• Exercise requirements:
A verbatim copy of the records is required, with all pictures left out.

(Supplied entries Opens)

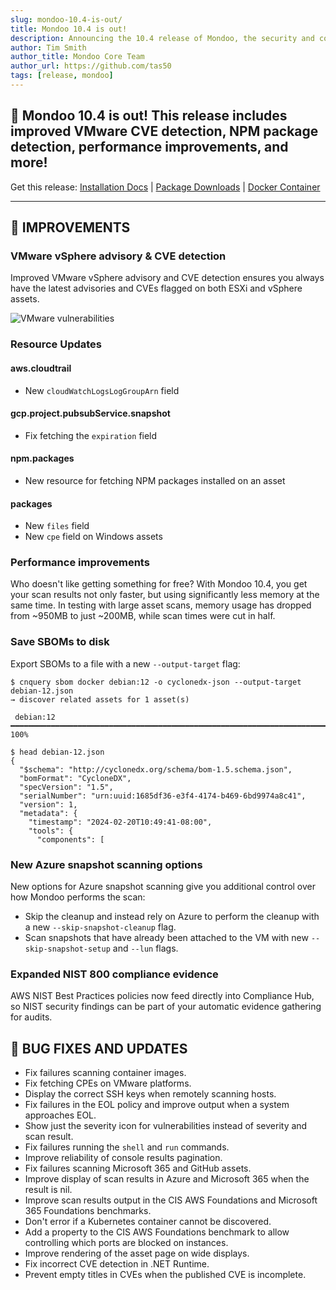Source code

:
 ```yaml
---
slug: mondoo-10.4-is-out/
title: Mondoo 10.4 is out!
description: Announcing the 10.4 release of Mondoo, the security and compliance platform that prioritizes risks that matter most in your infrastructure.
author: Tim Smith
author_title: Mondoo Core Team
author_url: https://github.com/tas50
tags: [release, mondoo]
---
```


## 🥳 Mondoo 10.4 is out! This release includes improved VMware CVE detection, NPM package detection, performance improvements, and more!

Get this release: [Installation Docs](/cnspec/) | [Package Downloads](https://releases.mondoo.com/cnspec/) | [Docker Container](https://hub.docker.com/r/mondoo/cnspec)

---

## 🧹 IMPROVEMENTS

### VMware vSphere advisory & CVE detection

Improved VMware vSphere advisory and CVE detection ensures you always have the latest advisories and CVEs flagged on both ESXi and vSphere assets.

![VMware vulnerabilities](/img/releases/2024-02-20-mondoo-10.4-is-out/vmware.png)

### Resource Updates

#### aws.cloudtrail

- New `cloudWatchLogsLogGroupArn` field

#### gcp.project.pubsubService.snapshot

- Fix fetching the `expiration` field

#### npm.packages

- New resource for fetching NPM packages installed on an asset

#### packages

- New `files` field
- New `cpe` field on Windows assets

### Performance improvements

Who doesn't like getting something for free? With Mondoo 10.4, you get your scan results not only faster, but using significantly less memory at the same time. In testing with large asset scans, memory usage has dropped from ~950MB to just ~200MB, while scan times were cut in half.

### Save SBOMs to disk

Export SBOMs to a file with a new `--output-target` flag:

```text
$ cnquery sbom docker debian:12 -o cyclonedx-json --output-target debian-12.json
→ discover related assets for 1 asset(s)

 debian:12 ━━━━━━━━━━━━━━━━━━━━━━━━━━━━━━━━━━━━━━━━━━━━━━━━━━━━━━━━━━━━━━━━━━━━━━━━━━━━━━━━━━━━━━━━━━━━━━━━━━━━━━━━━━━━━━━━━━━━━━ 100%

$ head debian-12.json
{
  "$schema": "http://cyclonedx.org/schema/bom-1.5.schema.json",
  "bomFormat": "CycloneDX",
  "specVersion": "1.5",
  "serialNumber": "urn:uuid:1685df36-e3f4-4174-b469-6bd9974a8c41",
  "version": 1,
  "metadata": {
    "timestamp": "2024-02-20T10:49:41-08:00",
    "tools": {
      "components": [
```

### New Azure snapshot scanning options

New options for Azure snapshot scanning give you additional control over how Mondoo performs the scan:

- Skip the cleanup and instead rely on Azure to perform the cleanup with a new `--skip-snapshot-cleanup` flag.
- Scan snapshots that have already been attached to the VM with new `--skip-snapshot-setup` and `--lun` flags.

### Expanded NIST 800 compliance evidence

AWS NIST Best Practices policies now feed directly into Compliance Hub, so NIST security findings can be part of your automatic evidence gathering for audits.

## 🐛 BUG FIXES AND UPDATES

- Fix failures scanning container images.
- Fix fetching CPEs on VMware platforms.
- Display the correct SSH keys when remotely scanning hosts.
- Fix failures in the EOL policy and improve output when a system approaches EOL.
- Show just the severity icon for vulnerabilities instead of severity and scan result.
- Fix failures running the `shell` and `run` commands.
- Improve reliability of console results pagination.
- Fix failures scanning Microsoft 365 and GitHub assets.
- Improve display of scan results in Azure and Microsoft 365 when the result is nil.
- Improve scan results output in the CIS AWS Foundations and Microsoft 365 Foundations benchmarks.
- Don't error if a Kubernetes container cannot be discovered.
- Add a property to the CIS AWS Foundations benchmark to allow controlling which ports are blocked on instances.
- Improve rendering of the asset page on wide displays.
- Fix incorrect CVE detection in .NET Runtime.
- Prevent empty titles in CVEs when the published CVE is incomplete.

(Supplied entries Closes)

• Answer to the problem:
Source code

:
 ```yaml
---
slug: mondoo-10.4-is-out/
title: Mondoo 10.4 is out!
description: Announcing the 10.4 release of Mondoo, the security and compliance platform that prioritizes risks that matter most in your infrastructure.
author: Tim Smith
author_title: Mondoo Core Team
author_url: https://github.com/tas50
tags: [release, mondoo]
---
```


## 🥳 Mondoo 10.4 is out! This release includes improved VMware CVE detection, NPM package detection, performance improvements, and more!

Get this release: [Installation Docs](/cnspec/) | [Package Downloads](https://releases.mondoo.com/cnspec/) | [Docker Container](https://hub.docker.com/r/mondoo/cnspec)

---

## 🧹 IMPROVEMENTS

### VMware vSphere advisory & CVE detection

Improved VMware vSphere advisory and CVE detection ensures you always have the latest advisories and CVEs flagged on both ESXi and vSphere assets.

![VMware vulnerabilities](/img/releases/2024-02-20-mondoo-10.4-is-out/vmware.png)

### Resource Updates

#### aws.cloudtrail

- New `cloudWatchLogsLogGroupArn` field

#### gcp.project.pubsubService.snapshot

- Fix fetching the `expiration` field

#### npm.packages

- New resource for fetching NPM packages installed on an asset

#### packages

- New `files` field
- New `cpe` field on Windows assets

### Performance improvements

Who doesn't like getting something for free? With Mondoo 10.4, you get your scan results not only faster, but using significantly less memory at the same time. In testing with large asset scans, memory usage has dropped from ~950MB to just ~200MB, while scan times were cut in half.

### Save SBOMs to disk

Export SBOMs to a file with a new `--output-target` flag:

```text
$ cnquery sbom docker debian:12 -o cyclonedx-json --output-target debian-12.json
→ discover related assets for 1 asset(s)

 debian:12 ━━━━━━━━━━━━━━━━━━━━━━━━━━━━━━━━━━━━━━━━━━━━━━━━━━━━━━━━━━━━━━━━━━━━━━━━━━━━━━━━━━━━━━━━━━━━━━━━━━━━━━━━━━━━━━━━━━━━━━ 100%

$ head debian-12.json
{
  "$schema": "http://cyclonedx.org/schema/bom-1.5.schema.json",
  "bomFormat": "CycloneDX",
  "specVersion": "1.5",
  "serialNumber": "urn:uuid:1685df36-e3f4-4174-b469-6bd9974a8c41",
  "version": 1,
  "metadata": {
    "timestamp": "2024-02-20T10:49:41-08:00",
    "tools": {
      "components": [
```

### New Azure snapshot scanning options

New options for Azure snapshot scanning give you additional control over how Mondoo performs the scan:

- Skip the cleanup and instead rely on Azure to perform the cleanup with a new `--skip-snapshot-cleanup` flag.
- Scan snapshots that have already been attached to the VM with new `--skip-snapshot-setup` and `--lun` flags.

### Expanded NIST 800 compliance evidence

AWS NIST Best Practices policies now feed directly into Compliance Hub, so NIST security findings can be part of your automatic evidence gathering for audits.

## 🐛 BUG FIXES AND UPDATES

- Fix failures scanning container images.
- Fix fetching CPEs on VMware platforms.
- Display the correct SSH keys when remotely scanning hosts.
- Fix failures in the EOL policy and improve output when a system approaches EOL.
- Show just the severity icon for vulnerabilities instead of severity and scan result.
- Fix failures running the `shell` and `run` commands.
- Improve reliability of console results pagination.
- Fix failures scanning Microsoft 365 and GitHub assets.
- Improve display of scan results in Azure and Microsoft 365 when the result is nil.
- Improve scan results output in the CIS AWS Foundations and Microsoft 365 Foundations benchmarks.
- Don't error if a Kubernetes container cannot be discovered.
- Add a property to the CIS AWS Foundations benchmark to allow controlling which ports are blocked on instances.
- Improve rendering of the asset page on wide displays.
- Fix incorrect CVE detection in .NET Runtime.
- Prevent empty titles in CVEs when the published CVE is incomplete.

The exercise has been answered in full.